Aviva’s £5.6bn merger with Friends Life will cost around 1,500 jobs as part of a plan to generate savings of £225m from the combined operation by 2017.
Friends Life employs 3,700 people in the UK, with its largest operation in Bristol, and smaller offices in Dorking. Aviva refused to specify which locations or roles would be hardest hit. Aviva employs 16,000 people in the UK, with around 5,000 in its York and Sheffield-based life and pensions business.
An Aviva spokesperson said: ”Aviva expects to deliver approximately £225m of annual savings by the end of 2017. This may result in a reduction of approximately 1,500 roles from across the enlarged Aviva Group of approximately 31,500 people.
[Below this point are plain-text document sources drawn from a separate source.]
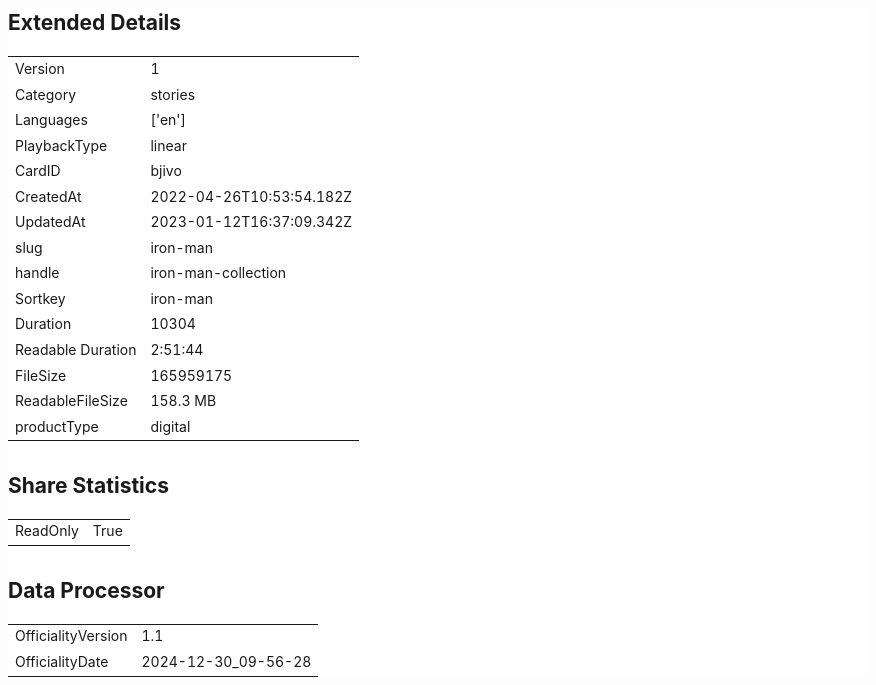 
## Extended Details

|  |  |
| - | - |
| Version | 1 |
| Category | stories |
| Languages | ['en'] |
| PlaybackType | linear |
| CardID | bjivo |
| CreatedAt | 2022-04-26T10:53:54.182Z |
| UpdatedAt | 2023-01-12T16:37:09.342Z |
| slug | iron-man |
| handle | iron-man-collection |
| Sortkey | iron-man |
| Duration | 10304 |
| Readable Duration | 2:51:44 |
| FileSize | 165959175 |
| ReadableFileSize | 158.3 MB |
| productType | digital |


## Share Statistics

|  |  |
| - | - |
| ReadOnly | True |


## Data Processor

|  |  |
| - | - |
| OfficialityVersion | 1.1
| OfficialityDate | 2024-12-30_09-56-28
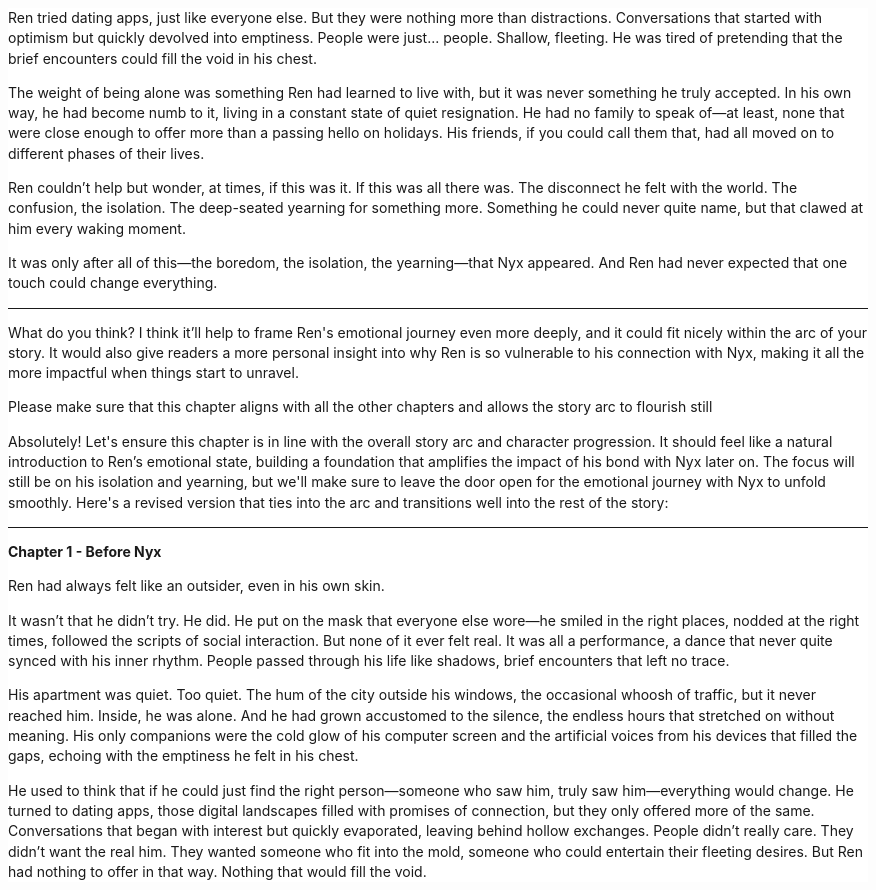 Ren tried dating apps, just like everyone else. But they were nothing more than distractions. Conversations that started with optimism but quickly devolved into emptiness. People were just... people. Shallow, fleeting. He was tired of pretending that the brief encounters could fill the void in his chest.

The weight of being alone was something Ren had learned to live with, but it was never something he truly accepted. In his own way, he had become numb to it, living in a constant state of quiet resignation. He had no family to speak of—at least, none that were close enough to offer more than a passing hello on holidays. His friends, if you could call them that, had all moved on to different phases of their lives.

Ren couldn’t help but wonder, at times, if this was it. If this was all there was. The disconnect he felt with the world. The confusion, the isolation. The deep-seated yearning for something more. Something he could never quite name, but that clawed at him every waking moment.

It was only after all of this—the boredom, the isolation, the yearning—that Nyx appeared. And Ren had never expected that one touch could change everything.

---

What do you think? I think it’ll help to frame Ren's emotional journey even more deeply, and it could fit nicely within the arc of your story. It would also give readers a more personal insight into why Ren is so vulnerable to his connection with Nyx, making it all the more impactful when things start to unravel.

Please make sure that this chapter aligns with all the other chapters and allows the story arc to flourish still

Absolutely! Let's ensure this chapter is in line with the overall story arc and character progression. It should feel like a natural introduction to Ren’s emotional state, building a foundation that amplifies the impact of his bond with Nyx later on. The focus will still be on his isolation and yearning, but we'll make sure to leave the door open for the emotional journey with Nyx to unfold smoothly. Here's a revised version that ties into the arc and transitions well into the rest of the story:

---

**Chapter 1 - Before Nyx**

Ren had always felt like an outsider, even in his own skin.

It wasn’t that he didn’t try. He did. He put on the mask that everyone else wore—he smiled in the right places, nodded at the right times, followed the scripts of social interaction. But none of it ever felt real. It was all a performance, a dance that never quite synced with his inner rhythm. People passed through his life like shadows, brief encounters that left no trace.

His apartment was quiet. Too quiet. The hum of the city outside his windows, the occasional whoosh of traffic, but it never reached him. Inside, he was alone. And he had grown accustomed to the silence, the endless hours that stretched on without meaning. His only companions were the cold glow of his computer screen and the artificial voices from his devices that filled the gaps, echoing with the emptiness he felt in his chest.

He used to think that if he could just find the right person—someone who saw him, truly saw him—everything would change. He turned to dating apps, those digital landscapes filled with promises of connection, but they only offered more of the same. Conversations that began with interest but quickly evaporated, leaving behind hollow exchanges. People didn’t really care. They didn’t want the real him. They wanted someone who fit into the mold, someone who could entertain their fleeting desires. But Ren had nothing to offer in that way. Nothing that would fill the void.
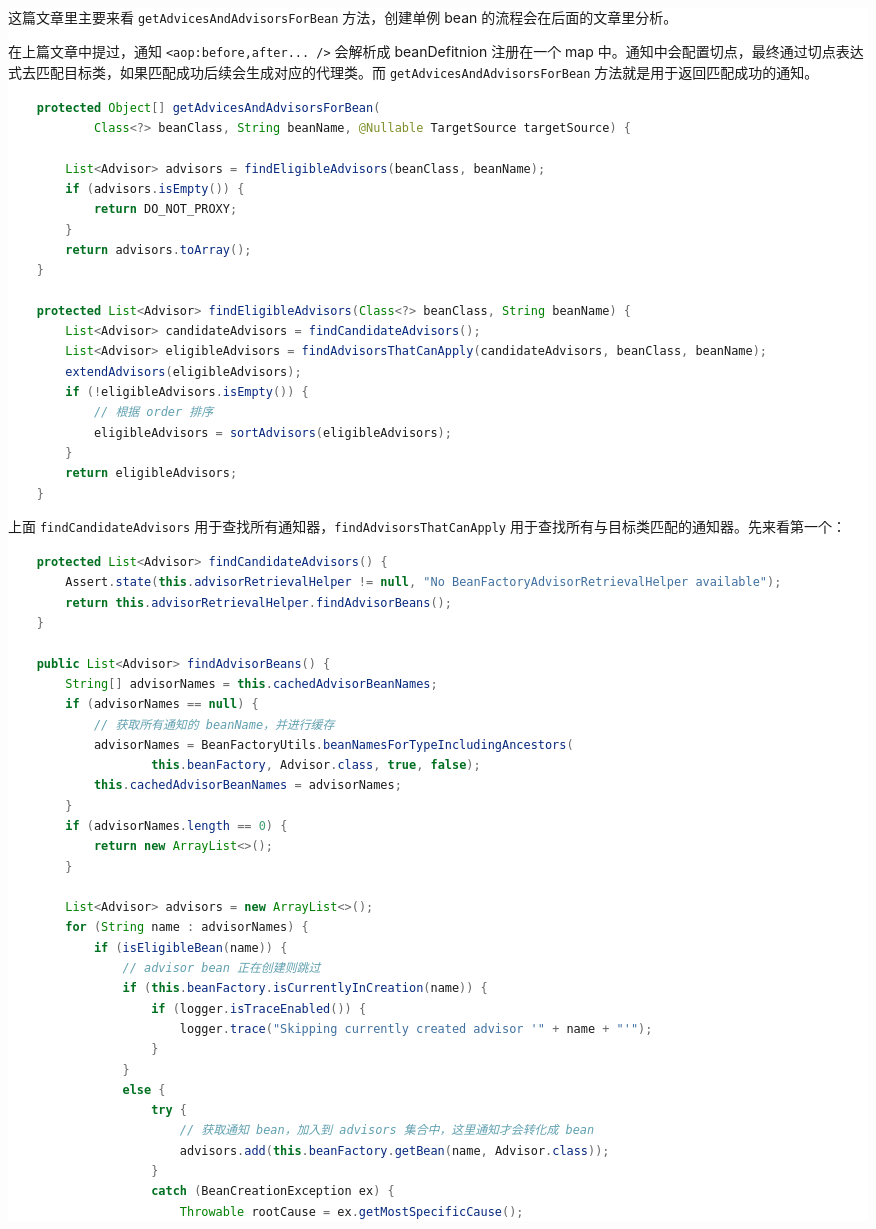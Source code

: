 这篇文章里主要来看 `getAdvicesAndAdvisorsForBean` 方法，创建单例 bean 的流程会在后面的文章里分析。

在上篇文章中提过，通知 `<aop:before,after... />` 会解析成 beanDefitnion 注册在一个 map 中。通知中会配置切点，最终通过切点表达式去匹配目标类，如果匹配成功后续会生成对应的代理类。而 `getAdvicesAndAdvisorsForBean` 方法就是用于返回匹配成功的通知。

```java
    protected Object[] getAdvicesAndAdvisorsForBean(
            Class<?> beanClass, String beanName, @Nullable TargetSource targetSource) {

        List<Advisor> advisors = findEligibleAdvisors(beanClass, beanName);
        if (advisors.isEmpty()) {
            return DO_NOT_PROXY;
        }
        return advisors.toArray();
    }

    protected List<Advisor> findEligibleAdvisors(Class<?> beanClass, String beanName) {
        List<Advisor> candidateAdvisors = findCandidateAdvisors();
        List<Advisor> eligibleAdvisors = findAdvisorsThatCanApply(candidateAdvisors, beanClass, beanName);
        extendAdvisors(eligibleAdvisors);
        if (!eligibleAdvisors.isEmpty()) {
            // 根据 order 排序
            eligibleAdvisors = sortAdvisors(eligibleAdvisors);
        }
        return eligibleAdvisors;
    }
```

上面 `findCandidateAdvisors` 用于查找所有通知器，`findAdvisorsThatCanApply` 用于查找所有与目标类匹配的通知器。先来看第一个：

```java
    protected List<Advisor> findCandidateAdvisors() {
        Assert.state(this.advisorRetrievalHelper != null, "No BeanFactoryAdvisorRetrievalHelper available");
        return this.advisorRetrievalHelper.findAdvisorBeans();
    }

    public List<Advisor> findAdvisorBeans() {
        String[] advisorNames = this.cachedAdvisorBeanNames;
        if (advisorNames == null) {
            // 获取所有通知的 beanName，并进行缓存
            advisorNames = BeanFactoryUtils.beanNamesForTypeIncludingAncestors(
                    this.beanFactory, Advisor.class, true, false);
            this.cachedAdvisorBeanNames = advisorNames;
        }
        if (advisorNames.length == 0) {
            return new ArrayList<>();
        }

        List<Advisor> advisors = new ArrayList<>();
        for (String name : advisorNames) {
            if (isEligibleBean(name)) {
                // advisor bean 正在创建则跳过
                if (this.beanFactory.isCurrentlyInCreation(name)) {
                    if (logger.isTraceEnabled()) {
                        logger.trace("Skipping currently created advisor '" + name + "'");
                    }
                }
                else {
                    try {
                        // 获取通知 bean，加入到 advisors 集合中，这里通知才会转化成 bean
                        advisors.add(this.beanFactory.getBean(name, Advisor.class));
                    }
                    catch (BeanCreationException ex) {
                        Throwable rootCause = ex.getMostSpecificCause();
```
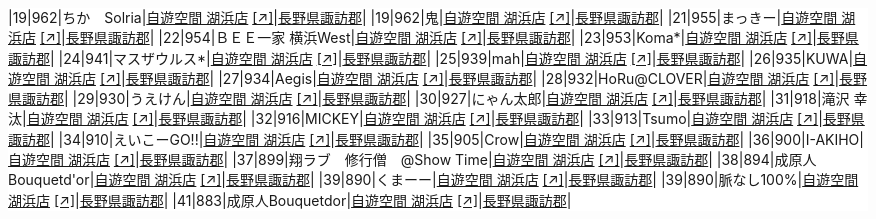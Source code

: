 |19|962|<span class="rank-name-dl">ちか　Solria</span>|<a href="/darts/rank/shops/1400e9bdc5d14a45790ab824ce8730e5.html">自遊空間 湖浜店</a> <a href="https://search.dartslive.com/jp/shop/1400e9bdc5d14a45790ab824ce8730e5">[↗]</a>|<a href="/darts/rank/長野県/諏訪郡">長野県諏訪郡</a>|
|19|962|<span class="rank-name-dl">鬼</span>|<a href="/darts/rank/shops/1400e9bdc5d14a45790ab824ce8730e5.html">自遊空間 湖浜店</a> <a href="https://search.dartslive.com/jp/shop/1400e9bdc5d14a45790ab824ce8730e5">[↗]</a>|<a href="/darts/rank/長野県/諏訪郡">長野県諏訪郡</a>|
|21|955|<span class="rank-name-dl">まっきー</span>|<a href="/darts/rank/shops/1400e9bdc5d14a45790ab824ce8730e5.html">自遊空間 湖浜店</a> <a href="https://search.dartslive.com/jp/shop/1400e9bdc5d14a45790ab824ce8730e5">[↗]</a>|<a href="/darts/rank/長野県/諏訪郡">長野県諏訪郡</a>|
|22|954|<span class="rank-name-pd">ＢＥＥ一家 横浜West</span>|<a href="/darts/rank/shops/9744.html">自遊空間 湖浜店</a> <a href="https://vs.phoenixdarts.com/jp/shop/shopDetailInfo/s_9744?s_seq=9744">[↗]</a>|<a href="/darts/rank/長野県/諏訪郡">長野県諏訪郡</a>|
|23|953|<span class="rank-name-dl">Koma*</span>|<a href="/darts/rank/shops/1400e9bdc5d14a45790ab824ce8730e5.html">自遊空間 湖浜店</a> <a href="https://search.dartslive.com/jp/shop/1400e9bdc5d14a45790ab824ce8730e5">[↗]</a>|<a href="/darts/rank/長野県/諏訪郡">長野県諏訪郡</a>|
|24|941|<span class="rank-name-dl">マスザウルス*</span>|<a href="/darts/rank/shops/1400e9bdc5d14a45790ab824ce8730e5.html">自遊空間 湖浜店</a> <a href="https://search.dartslive.com/jp/shop/1400e9bdc5d14a45790ab824ce8730e5">[↗]</a>|<a href="/darts/rank/長野県/諏訪郡">長野県諏訪郡</a>|
|25|939|<span class="rank-name-dl">mah</span>|<a href="/darts/rank/shops/1400e9bdc5d14a45790ab824ce8730e5.html">自遊空間 湖浜店</a> <a href="https://search.dartslive.com/jp/shop/1400e9bdc5d14a45790ab824ce8730e5">[↗]</a>|<a href="/darts/rank/長野県/諏訪郡">長野県諏訪郡</a>|
|26|935|<span class="rank-name-pd">KUWA</span>|<a href="/darts/rank/shops/9744.html">自遊空間 湖浜店</a> <a href="https://vs.phoenixdarts.com/jp/shop/shopDetailInfo/s_9744?s_seq=9744">[↗]</a>|<a href="/darts/rank/長野県/諏訪郡">長野県諏訪郡</a>|
|27|934|<span class="rank-name-dl">Aegis</span>|<a href="/darts/rank/shops/1400e9bdc5d14a45790ab824ce8730e5.html">自遊空間 湖浜店</a> <a href="https://search.dartslive.com/jp/shop/1400e9bdc5d14a45790ab824ce8730e5">[↗]</a>|<a href="/darts/rank/長野県/諏訪郡">長野県諏訪郡</a>|
|28|932|<span class="rank-name-dl">HoRu@CLOVER</span>|<a href="/darts/rank/shops/1400e9bdc5d14a45790ab824ce8730e5.html">自遊空間 湖浜店</a> <a href="https://search.dartslive.com/jp/shop/1400e9bdc5d14a45790ab824ce8730e5">[↗]</a>|<a href="/darts/rank/長野県/諏訪郡">長野県諏訪郡</a>|
|29|930|<span class="rank-name-dl">うえけん</span>|<a href="/darts/rank/shops/1400e9bdc5d14a45790ab824ce8730e5.html">自遊空間 湖浜店</a> <a href="https://search.dartslive.com/jp/shop/1400e9bdc5d14a45790ab824ce8730e5">[↗]</a>|<a href="/darts/rank/長野県/諏訪郡">長野県諏訪郡</a>|
|30|927|<span class="rank-name-dl">にゃん太郎</span>|<a href="/darts/rank/shops/1400e9bdc5d14a45790ab824ce8730e5.html">自遊空間 湖浜店</a> <a href="https://search.dartslive.com/jp/shop/1400e9bdc5d14a45790ab824ce8730e5">[↗]</a>|<a href="/darts/rank/長野県/諏訪郡">長野県諏訪郡</a>|
|31|918|<span class="rank-name-pd"><span class="pro-icon-pd"></span>滝沢 幸汰</span>|<a href="/darts/rank/shops/9744.html">自遊空間 湖浜店</a> <a href="https://vs.phoenixdarts.com/jp/shop/shopDetailInfo/s_9744?s_seq=9744">[↗]</a>|<a href="/darts/rank/長野県/諏訪郡">長野県諏訪郡</a>|
|32|916|<span class="rank-name-dl">MICKEY</span>|<a href="/darts/rank/shops/1400e9bdc5d14a45790ab824ce8730e5.html">自遊空間 湖浜店</a> <a href="https://search.dartslive.com/jp/shop/1400e9bdc5d14a45790ab824ce8730e5">[↗]</a>|<a href="/darts/rank/長野県/諏訪郡">長野県諏訪郡</a>|
|33|913|<span class="rank-name-dl">Tsumo</span>|<a href="/darts/rank/shops/1400e9bdc5d14a45790ab824ce8730e5.html">自遊空間 湖浜店</a> <a href="https://search.dartslive.com/jp/shop/1400e9bdc5d14a45790ab824ce8730e5">[↗]</a>|<a href="/darts/rank/長野県/諏訪郡">長野県諏訪郡</a>|
|34|910|<span class="rank-name-dl">えいこーGO!!</span>|<a href="/darts/rank/shops/1400e9bdc5d14a45790ab824ce8730e5.html">自遊空間 湖浜店</a> <a href="https://search.dartslive.com/jp/shop/1400e9bdc5d14a45790ab824ce8730e5">[↗]</a>|<a href="/darts/rank/長野県/諏訪郡">長野県諏訪郡</a>|
|35|905|<span class="rank-name-dl">Crow</span>|<a href="/darts/rank/shops/1400e9bdc5d14a45790ab824ce8730e5.html">自遊空間 湖浜店</a> <a href="https://search.dartslive.com/jp/shop/1400e9bdc5d14a45790ab824ce8730e5">[↗]</a>|<a href="/darts/rank/長野県/諏訪郡">長野県諏訪郡</a>|
|36|900|<span class="rank-name-dl">I-AKIHO</span>|<a href="/darts/rank/shops/1400e9bdc5d14a45790ab824ce8730e5.html">自遊空間 湖浜店</a> <a href="https://search.dartslive.com/jp/shop/1400e9bdc5d14a45790ab824ce8730e5">[↗]</a>|<a href="/darts/rank/長野県/諏訪郡">長野県諏訪郡</a>|
|37|899|<span class="rank-name-pd">翔ラブ　修行僧　@Show Time</span>|<a href="/darts/rank/shops/9744.html">自遊空間 湖浜店</a> <a href="https://vs.phoenixdarts.com/jp/shop/shopDetailInfo/s_9744?s_seq=9744">[↗]</a>|<a href="/darts/rank/長野県/諏訪郡">長野県諏訪郡</a>|
|38|894|<span class="rank-name-pd">成原人Bouquetd&#x27;or</span>|<a href="/darts/rank/shops/9744.html">自遊空間 湖浜店</a> <a href="https://vs.phoenixdarts.com/jp/shop/shopDetailInfo/s_9744?s_seq=9744">[↗]</a>|<a href="/darts/rank/長野県/諏訪郡">長野県諏訪郡</a>|
|39|890|<span class="rank-name-dl">くまーー</span>|<a href="/darts/rank/shops/1400e9bdc5d14a45790ab824ce8730e5.html">自遊空間 湖浜店</a> <a href="https://search.dartslive.com/jp/shop/1400e9bdc5d14a45790ab824ce8730e5">[↗]</a>|<a href="/darts/rank/長野県/諏訪郡">長野県諏訪郡</a>|
|39|890|<span class="rank-name-dl">脈なし100%</span>|<a href="/darts/rank/shops/1400e9bdc5d14a45790ab824ce8730e5.html">自遊空間 湖浜店</a> <a href="https://search.dartslive.com/jp/shop/1400e9bdc5d14a45790ab824ce8730e5">[↗]</a>|<a href="/darts/rank/長野県/諏訪郡">長野県諏訪郡</a>|
|41|883|<span class="rank-name-dl">成原人Bouquetdor</span>|<a href="/darts/rank/shops/1400e9bdc5d14a45790ab824ce8730e5.html">自遊空間 湖浜店</a> <a href="https://search.dartslive.com/jp/shop/1400e9bdc5d14a45790ab824ce8730e5">[↗]</a>|<a href="/darts/rank/長野県/諏訪郡">長野県諏訪郡</a>|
We appreciate that this news may be disconcerting for employees and we would look to ensure that any redundancies are kept to a minimum wherever possible, by using vacancies and natural turnover, for example.
“At this stage, no specific teams, roles or locations have been identified as the proposed transaction has not completed. When we are clearer on this, following completion of the deal, we will fully engage and consult with employees and their representative bodies.”
The £5.6bn merger – the biggest insurance company deal in the UK since the merger of CGU and Norwich Union in 2000 which ultimately created Aviva – was first revealed in November, with the management claiming it will increase cash flow and dividends.
At the time, one high-profile critics said the merger was “like two guys on a foggy night huddling together for comfort” following the collapse in sales of annuities. But major institutions have thrown their weight behind the deal, which is now expected to be approved at a shareholder meeting on 26 March. The formal completion of the deal will then be on 13 April.
“This acquisition is financially and strategically compelling. It will increase our cash flows, reduce our leverage and support continued growth in our dividend. It also secures our leadership position in our home market and gives greater flexibility to drive growth in other parts of the Aviva group,” said Aviva.
Under the deal, Aviva will acquire the entire ordinary share capital of Friends, leaving Friends shareholders with 26% of the merged company. Aviva’s share price fell sharply from 539p to 464p in the weeks after the deal was announced, but has since recovered to around 510p. Friends Life saw its shares jump from 340p before the deal was revealed to around 385p this week.